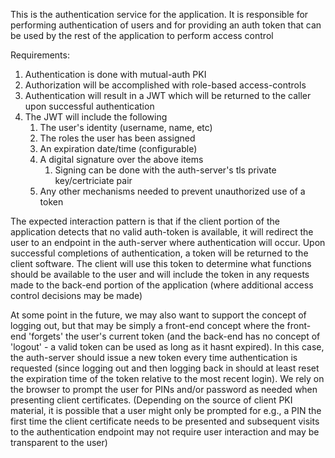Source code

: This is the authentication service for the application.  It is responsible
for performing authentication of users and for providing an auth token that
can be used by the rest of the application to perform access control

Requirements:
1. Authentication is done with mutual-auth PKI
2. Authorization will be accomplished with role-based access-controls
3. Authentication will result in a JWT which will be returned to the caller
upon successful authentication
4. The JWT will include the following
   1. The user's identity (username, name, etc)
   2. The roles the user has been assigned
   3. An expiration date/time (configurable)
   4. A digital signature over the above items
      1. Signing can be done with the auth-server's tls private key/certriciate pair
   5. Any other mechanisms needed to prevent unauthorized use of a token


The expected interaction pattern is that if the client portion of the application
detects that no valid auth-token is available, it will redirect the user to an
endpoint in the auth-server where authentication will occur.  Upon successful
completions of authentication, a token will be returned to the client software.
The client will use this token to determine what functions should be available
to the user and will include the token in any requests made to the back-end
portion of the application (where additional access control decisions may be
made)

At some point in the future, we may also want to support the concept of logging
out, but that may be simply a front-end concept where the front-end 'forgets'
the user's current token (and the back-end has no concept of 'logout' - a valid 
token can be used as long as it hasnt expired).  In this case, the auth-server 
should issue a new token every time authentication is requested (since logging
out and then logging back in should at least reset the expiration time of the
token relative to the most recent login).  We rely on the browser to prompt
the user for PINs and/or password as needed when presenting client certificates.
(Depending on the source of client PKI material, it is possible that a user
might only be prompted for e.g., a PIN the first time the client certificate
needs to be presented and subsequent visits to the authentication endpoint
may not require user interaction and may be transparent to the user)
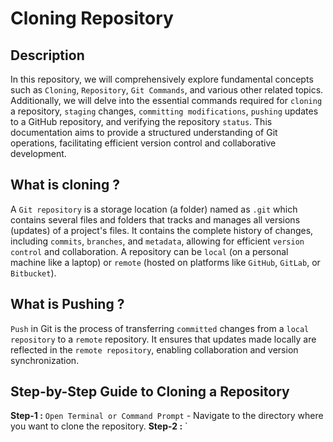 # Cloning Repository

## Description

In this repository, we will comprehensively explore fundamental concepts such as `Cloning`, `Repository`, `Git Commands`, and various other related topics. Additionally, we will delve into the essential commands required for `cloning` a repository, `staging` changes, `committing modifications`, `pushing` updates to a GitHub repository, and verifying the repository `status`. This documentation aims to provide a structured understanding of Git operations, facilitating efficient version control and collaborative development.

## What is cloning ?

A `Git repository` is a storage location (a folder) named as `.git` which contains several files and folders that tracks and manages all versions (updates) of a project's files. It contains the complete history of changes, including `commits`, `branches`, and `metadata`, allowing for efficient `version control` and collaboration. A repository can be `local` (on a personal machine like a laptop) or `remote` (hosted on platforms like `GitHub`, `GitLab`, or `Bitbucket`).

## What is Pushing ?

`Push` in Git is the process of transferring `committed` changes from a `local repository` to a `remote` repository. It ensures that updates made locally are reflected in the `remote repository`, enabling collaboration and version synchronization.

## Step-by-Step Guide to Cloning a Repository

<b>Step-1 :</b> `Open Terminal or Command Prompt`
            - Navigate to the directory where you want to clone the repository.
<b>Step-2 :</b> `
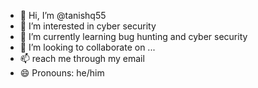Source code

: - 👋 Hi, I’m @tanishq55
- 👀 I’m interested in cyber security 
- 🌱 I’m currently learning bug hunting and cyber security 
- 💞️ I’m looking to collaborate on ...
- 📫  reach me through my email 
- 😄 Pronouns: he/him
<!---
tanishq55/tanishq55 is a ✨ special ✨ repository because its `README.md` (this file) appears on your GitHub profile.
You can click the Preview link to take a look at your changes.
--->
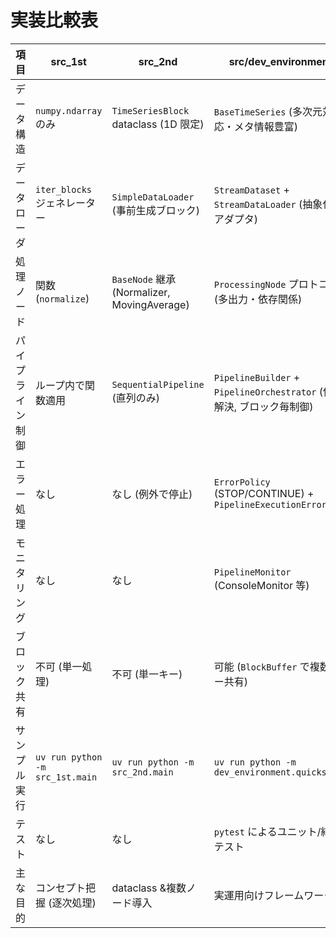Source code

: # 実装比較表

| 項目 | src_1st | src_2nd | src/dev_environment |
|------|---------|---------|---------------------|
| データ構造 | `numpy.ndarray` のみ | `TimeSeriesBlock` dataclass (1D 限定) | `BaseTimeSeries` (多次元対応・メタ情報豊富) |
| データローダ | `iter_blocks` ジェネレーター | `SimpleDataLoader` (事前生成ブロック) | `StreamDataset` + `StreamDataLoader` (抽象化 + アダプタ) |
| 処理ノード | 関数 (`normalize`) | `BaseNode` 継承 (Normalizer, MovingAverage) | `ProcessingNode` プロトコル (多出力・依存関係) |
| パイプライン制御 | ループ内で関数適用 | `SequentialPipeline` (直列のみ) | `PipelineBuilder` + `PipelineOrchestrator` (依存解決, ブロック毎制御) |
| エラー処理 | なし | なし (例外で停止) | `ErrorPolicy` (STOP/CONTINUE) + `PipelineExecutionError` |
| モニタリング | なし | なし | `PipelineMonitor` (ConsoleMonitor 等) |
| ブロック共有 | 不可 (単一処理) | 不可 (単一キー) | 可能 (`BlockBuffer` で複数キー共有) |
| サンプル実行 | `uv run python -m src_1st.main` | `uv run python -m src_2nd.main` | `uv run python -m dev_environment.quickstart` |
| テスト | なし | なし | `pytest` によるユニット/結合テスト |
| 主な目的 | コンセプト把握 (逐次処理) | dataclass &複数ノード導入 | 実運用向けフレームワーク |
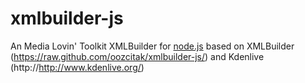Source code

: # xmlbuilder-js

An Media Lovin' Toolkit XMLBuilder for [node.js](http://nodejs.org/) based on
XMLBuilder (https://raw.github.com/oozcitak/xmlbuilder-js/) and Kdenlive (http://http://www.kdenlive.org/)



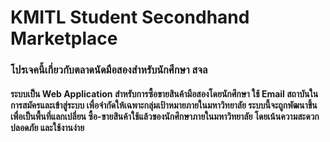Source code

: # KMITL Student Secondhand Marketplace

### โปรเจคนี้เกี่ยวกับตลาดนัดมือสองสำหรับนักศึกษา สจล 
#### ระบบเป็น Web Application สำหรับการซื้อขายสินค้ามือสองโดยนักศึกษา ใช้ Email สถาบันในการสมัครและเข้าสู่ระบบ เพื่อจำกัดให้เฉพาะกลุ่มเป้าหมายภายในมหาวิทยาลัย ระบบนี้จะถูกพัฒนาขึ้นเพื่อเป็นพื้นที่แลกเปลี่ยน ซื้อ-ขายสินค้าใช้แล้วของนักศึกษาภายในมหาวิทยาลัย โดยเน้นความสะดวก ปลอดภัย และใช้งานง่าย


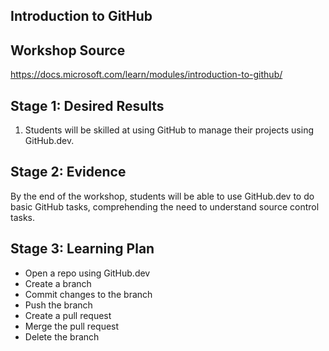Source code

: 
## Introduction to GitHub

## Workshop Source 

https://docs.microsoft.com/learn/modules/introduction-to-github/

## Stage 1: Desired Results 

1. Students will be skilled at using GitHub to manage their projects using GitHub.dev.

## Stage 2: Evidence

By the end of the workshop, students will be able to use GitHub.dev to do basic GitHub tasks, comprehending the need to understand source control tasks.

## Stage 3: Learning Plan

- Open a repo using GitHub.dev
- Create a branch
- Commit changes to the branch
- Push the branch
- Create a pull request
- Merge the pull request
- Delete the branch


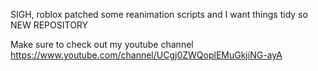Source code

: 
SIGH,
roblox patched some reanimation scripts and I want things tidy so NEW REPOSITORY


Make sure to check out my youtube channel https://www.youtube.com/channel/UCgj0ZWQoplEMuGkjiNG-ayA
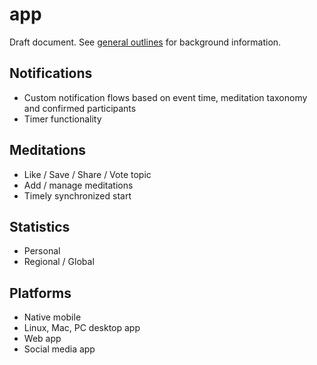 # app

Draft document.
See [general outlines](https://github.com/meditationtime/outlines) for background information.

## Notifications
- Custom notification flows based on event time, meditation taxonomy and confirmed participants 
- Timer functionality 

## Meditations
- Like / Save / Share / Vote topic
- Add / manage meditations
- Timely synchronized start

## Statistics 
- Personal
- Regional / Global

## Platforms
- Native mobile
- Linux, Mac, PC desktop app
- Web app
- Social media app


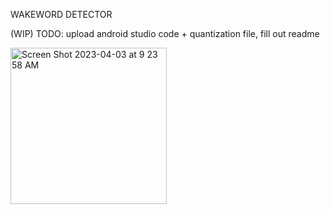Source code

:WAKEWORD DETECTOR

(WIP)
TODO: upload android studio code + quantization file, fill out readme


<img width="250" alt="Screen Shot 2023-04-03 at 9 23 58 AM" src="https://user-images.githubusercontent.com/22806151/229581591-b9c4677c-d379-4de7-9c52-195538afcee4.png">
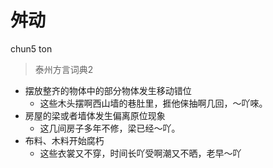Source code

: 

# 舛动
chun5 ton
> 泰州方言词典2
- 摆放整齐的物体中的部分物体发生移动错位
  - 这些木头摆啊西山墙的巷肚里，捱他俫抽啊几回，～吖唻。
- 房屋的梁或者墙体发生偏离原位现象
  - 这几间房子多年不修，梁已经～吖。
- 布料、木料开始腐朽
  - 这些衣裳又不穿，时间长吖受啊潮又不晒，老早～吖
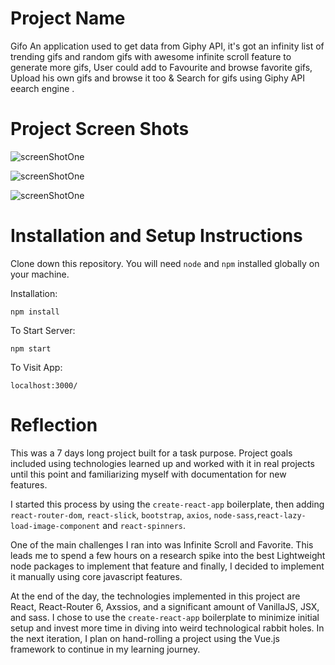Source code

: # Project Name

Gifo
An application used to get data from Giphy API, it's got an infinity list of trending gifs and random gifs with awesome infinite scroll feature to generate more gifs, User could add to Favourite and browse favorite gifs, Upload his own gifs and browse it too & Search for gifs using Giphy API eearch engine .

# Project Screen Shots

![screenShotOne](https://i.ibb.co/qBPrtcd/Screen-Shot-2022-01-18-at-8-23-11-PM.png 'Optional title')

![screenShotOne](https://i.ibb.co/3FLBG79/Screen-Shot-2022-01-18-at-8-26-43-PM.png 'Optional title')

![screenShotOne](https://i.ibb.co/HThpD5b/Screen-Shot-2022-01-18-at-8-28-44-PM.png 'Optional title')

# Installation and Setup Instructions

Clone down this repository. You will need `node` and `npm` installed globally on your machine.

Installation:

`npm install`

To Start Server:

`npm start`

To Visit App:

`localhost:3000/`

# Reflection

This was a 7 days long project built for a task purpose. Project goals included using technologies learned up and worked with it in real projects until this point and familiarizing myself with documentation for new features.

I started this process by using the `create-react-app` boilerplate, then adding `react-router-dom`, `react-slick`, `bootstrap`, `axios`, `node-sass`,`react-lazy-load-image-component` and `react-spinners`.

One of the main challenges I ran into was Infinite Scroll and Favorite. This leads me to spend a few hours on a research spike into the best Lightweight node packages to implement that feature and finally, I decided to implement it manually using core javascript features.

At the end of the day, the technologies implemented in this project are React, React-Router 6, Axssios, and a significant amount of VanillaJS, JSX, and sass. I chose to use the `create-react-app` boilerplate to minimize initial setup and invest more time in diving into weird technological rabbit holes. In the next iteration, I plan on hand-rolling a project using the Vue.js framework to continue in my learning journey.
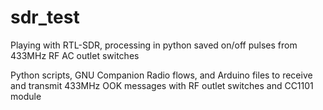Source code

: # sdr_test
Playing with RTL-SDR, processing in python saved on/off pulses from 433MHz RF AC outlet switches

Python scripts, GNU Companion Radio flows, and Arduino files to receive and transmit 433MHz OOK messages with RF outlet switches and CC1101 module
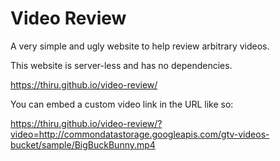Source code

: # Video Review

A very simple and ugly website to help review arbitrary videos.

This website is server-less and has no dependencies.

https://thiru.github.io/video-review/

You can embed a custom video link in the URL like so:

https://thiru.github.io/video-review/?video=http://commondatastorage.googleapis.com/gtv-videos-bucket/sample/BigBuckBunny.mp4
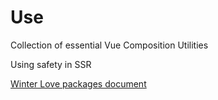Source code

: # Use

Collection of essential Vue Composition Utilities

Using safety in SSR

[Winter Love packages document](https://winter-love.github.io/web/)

********************

| Problem description |
Please give back exactly the lines of the listing above that run from the one containing "## Description" through the one containing "## What is cloning ?", and only those.

| Solution to the problem |
## Description

In this repository, we will comprehensively explore fundamental concepts such as `Cloning`, `Repository`, `Git Commands`, and various other related topics. Additionally, we will delve into the essential commands required for `cloning` a repository, `staging` changes, `committing modifications`, `pushing` updates to a GitHub repository, and verifying the repository `status`. This documentation aims to provide a structured understanding of Git operations, facilitating efficient version control and collaborative development.

## What is cloning ?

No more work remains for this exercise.